Let us begin with the doubters. In the third book of his Travels, Gulliver visits an academy of projectors, the Academy of Lagado, where he finds himself distinctly uncomfortable when embraced by an odorous “scientist” working to convert excrement back into food, offended by the discharge of an animal that was the subject of an experiment on curing disease, and yet somewhat impressed by an experiment in writing books by a random jumbling of letters. Gulliver laments the “Irreconcilable Enemies to Science” among the common people who refuse to see the advantages of reducing all communication to the display of objects thereby getting rid of the complexities of language and reducing words to things. Gulliver, the projector, even offers an addition to the scheme of one experimenter to detect insurrections against the government by studying the feces of those under suspicion, suggesting a method of reading ordinary language as containing coded messages of revolt. Swift’s message is that a country ruled by projectors is doomed. For example, the country is going to ruin as new experimental systems of agriculture have resulted in the destruction of the old systems that had worked perfectly well.

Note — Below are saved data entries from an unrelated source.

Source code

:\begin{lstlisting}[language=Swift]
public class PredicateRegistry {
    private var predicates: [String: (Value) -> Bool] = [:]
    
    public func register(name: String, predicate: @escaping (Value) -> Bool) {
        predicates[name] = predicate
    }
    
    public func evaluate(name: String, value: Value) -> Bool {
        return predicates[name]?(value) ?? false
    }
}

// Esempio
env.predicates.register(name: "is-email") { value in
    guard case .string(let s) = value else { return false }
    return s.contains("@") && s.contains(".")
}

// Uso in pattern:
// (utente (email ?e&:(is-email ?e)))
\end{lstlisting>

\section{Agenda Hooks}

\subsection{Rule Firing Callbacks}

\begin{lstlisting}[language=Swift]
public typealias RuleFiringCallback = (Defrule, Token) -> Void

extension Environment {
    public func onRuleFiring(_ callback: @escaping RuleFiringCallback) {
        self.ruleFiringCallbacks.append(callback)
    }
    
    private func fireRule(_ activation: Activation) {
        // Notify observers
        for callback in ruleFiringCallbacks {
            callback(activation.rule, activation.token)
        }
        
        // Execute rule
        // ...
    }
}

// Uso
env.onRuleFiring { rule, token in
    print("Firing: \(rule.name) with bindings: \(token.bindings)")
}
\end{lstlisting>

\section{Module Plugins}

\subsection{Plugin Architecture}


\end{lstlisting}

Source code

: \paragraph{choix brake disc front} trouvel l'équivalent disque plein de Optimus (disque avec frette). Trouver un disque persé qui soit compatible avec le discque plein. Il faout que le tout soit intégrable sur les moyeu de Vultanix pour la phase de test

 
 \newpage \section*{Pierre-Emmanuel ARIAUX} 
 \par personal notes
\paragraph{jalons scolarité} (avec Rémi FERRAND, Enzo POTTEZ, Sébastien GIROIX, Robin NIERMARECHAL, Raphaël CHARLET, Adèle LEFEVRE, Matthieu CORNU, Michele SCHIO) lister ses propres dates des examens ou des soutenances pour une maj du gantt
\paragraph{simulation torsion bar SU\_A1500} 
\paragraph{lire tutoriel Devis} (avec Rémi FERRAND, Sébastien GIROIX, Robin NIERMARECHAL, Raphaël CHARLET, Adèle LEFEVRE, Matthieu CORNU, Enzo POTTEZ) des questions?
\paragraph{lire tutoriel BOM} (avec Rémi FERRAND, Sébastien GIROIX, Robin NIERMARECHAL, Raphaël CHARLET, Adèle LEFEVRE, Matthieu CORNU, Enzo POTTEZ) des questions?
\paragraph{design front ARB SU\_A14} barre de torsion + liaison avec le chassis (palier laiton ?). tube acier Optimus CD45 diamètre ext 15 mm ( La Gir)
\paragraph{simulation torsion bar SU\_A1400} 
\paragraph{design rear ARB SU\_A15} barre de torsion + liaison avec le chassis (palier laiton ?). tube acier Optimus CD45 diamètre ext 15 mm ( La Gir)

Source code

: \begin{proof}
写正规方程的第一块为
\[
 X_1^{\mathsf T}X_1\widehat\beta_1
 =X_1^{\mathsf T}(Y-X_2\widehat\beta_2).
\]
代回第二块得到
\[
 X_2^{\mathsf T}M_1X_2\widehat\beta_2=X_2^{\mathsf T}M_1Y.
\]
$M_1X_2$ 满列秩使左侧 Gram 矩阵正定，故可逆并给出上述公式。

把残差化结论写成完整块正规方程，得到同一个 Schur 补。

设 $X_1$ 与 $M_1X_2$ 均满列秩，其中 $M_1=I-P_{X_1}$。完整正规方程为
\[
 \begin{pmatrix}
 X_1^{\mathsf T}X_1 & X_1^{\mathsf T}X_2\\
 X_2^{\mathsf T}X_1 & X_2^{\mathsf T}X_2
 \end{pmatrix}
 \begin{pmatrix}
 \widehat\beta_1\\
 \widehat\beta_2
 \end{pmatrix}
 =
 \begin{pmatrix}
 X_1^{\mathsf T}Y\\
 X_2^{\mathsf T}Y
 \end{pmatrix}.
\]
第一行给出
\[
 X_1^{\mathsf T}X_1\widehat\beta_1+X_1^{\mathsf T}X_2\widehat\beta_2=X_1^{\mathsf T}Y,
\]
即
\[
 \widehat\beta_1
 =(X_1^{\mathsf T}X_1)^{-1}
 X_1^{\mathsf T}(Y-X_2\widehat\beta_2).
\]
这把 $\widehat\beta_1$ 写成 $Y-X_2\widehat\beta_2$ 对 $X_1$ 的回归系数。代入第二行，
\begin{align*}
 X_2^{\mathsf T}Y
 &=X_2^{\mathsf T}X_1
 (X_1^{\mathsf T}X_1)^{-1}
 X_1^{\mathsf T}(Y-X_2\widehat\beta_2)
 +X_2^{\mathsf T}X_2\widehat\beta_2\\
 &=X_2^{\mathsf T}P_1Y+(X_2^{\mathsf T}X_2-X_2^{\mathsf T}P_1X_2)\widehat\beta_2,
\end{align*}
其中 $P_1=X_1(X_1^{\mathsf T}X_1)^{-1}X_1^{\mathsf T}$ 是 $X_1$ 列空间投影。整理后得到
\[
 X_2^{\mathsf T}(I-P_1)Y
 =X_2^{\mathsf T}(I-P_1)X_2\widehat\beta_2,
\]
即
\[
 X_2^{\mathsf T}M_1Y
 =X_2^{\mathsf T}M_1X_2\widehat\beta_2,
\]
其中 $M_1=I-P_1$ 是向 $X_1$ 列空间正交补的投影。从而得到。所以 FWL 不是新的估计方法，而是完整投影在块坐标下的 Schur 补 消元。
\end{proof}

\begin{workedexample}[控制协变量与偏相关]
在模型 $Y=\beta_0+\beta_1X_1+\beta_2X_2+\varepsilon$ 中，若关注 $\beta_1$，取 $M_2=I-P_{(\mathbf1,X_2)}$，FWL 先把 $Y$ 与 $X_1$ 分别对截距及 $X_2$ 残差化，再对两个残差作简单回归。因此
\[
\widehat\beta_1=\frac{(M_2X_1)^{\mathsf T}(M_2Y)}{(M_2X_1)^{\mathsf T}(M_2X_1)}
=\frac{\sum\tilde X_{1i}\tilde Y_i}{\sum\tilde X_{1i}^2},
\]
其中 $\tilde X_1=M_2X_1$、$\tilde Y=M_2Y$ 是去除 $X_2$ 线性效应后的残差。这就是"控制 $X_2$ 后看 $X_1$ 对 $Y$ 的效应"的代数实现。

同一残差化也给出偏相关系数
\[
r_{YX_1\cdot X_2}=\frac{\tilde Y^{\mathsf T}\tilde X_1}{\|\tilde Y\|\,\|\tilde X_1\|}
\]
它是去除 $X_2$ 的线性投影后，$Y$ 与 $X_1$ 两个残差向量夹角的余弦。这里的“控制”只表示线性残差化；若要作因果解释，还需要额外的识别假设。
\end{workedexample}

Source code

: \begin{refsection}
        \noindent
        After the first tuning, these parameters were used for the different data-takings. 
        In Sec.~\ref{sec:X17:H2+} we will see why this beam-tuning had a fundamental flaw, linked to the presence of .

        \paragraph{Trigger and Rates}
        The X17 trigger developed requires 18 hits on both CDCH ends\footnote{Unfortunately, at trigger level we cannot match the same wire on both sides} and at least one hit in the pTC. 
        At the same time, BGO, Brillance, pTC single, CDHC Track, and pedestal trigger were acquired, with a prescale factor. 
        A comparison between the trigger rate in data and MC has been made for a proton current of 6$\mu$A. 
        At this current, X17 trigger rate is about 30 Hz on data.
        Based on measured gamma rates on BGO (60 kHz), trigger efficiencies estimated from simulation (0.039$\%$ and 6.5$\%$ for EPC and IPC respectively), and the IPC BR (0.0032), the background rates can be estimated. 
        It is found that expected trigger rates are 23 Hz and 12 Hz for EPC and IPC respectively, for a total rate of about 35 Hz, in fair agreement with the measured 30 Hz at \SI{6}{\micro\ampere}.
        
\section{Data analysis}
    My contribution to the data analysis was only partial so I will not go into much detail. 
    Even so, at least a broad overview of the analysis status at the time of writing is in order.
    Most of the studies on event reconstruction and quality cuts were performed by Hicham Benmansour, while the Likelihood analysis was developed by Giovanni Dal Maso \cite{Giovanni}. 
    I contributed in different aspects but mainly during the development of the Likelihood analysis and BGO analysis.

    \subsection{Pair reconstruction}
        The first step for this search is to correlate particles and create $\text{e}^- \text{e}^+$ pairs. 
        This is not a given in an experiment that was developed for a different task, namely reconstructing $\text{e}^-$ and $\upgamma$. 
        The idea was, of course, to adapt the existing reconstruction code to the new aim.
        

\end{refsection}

Although Swift’s satire has often been seen as directed toward the scientific experiments of the Royal Society, it was more generally directed at the spirit of change and novelty that had triumphed during the 1690s. During the Restoration, there had been official disapproval of political and religious innovation. The Royal Society had to make its case for its essentially anti-radical designs. Thomas Sprat’s and Robert Boyle’s famous attacks upon obscure language and metaphor were only slightly disguised criticisms of the often inventive but uncontrolled use of imagery by some of the sects during the Interregnum. Science was supposed to reveal what actually was, not to speculate on new possibilities. And as such it might seem harmless enough. Characters in Restoration comedy, such as Sir Nicholas Gimcrack in Shadwell’s The Virtuoso, are distinguished by their foolishness in seeking new ways of doing things. To Swift, at least to Swift the satirist, Gimcrack and those like him failed to live a life within the “common forms” of existence. Swift may have been on the wrong side of the flow of history, but there is a certain rightness in his criticisms that remains eternally true. To those who lived through the five-year plans of the Soviet Union and China, Swift’s satire has a special poignancy—simultaneously a sadness at the failure of new systems of action that appeared to hold much promise, as well as an uncomfortable recognition of some of their follies. Thus with his suspicions about idealism and his anxieties about all forms of embarrassment, Swift proposed limited goals in his Project for the Advancement of Religion, and Reformation of Manners (1709)—a work thought by many to be cynical, or even ironic, because it did not call for real reform, only for its appearance.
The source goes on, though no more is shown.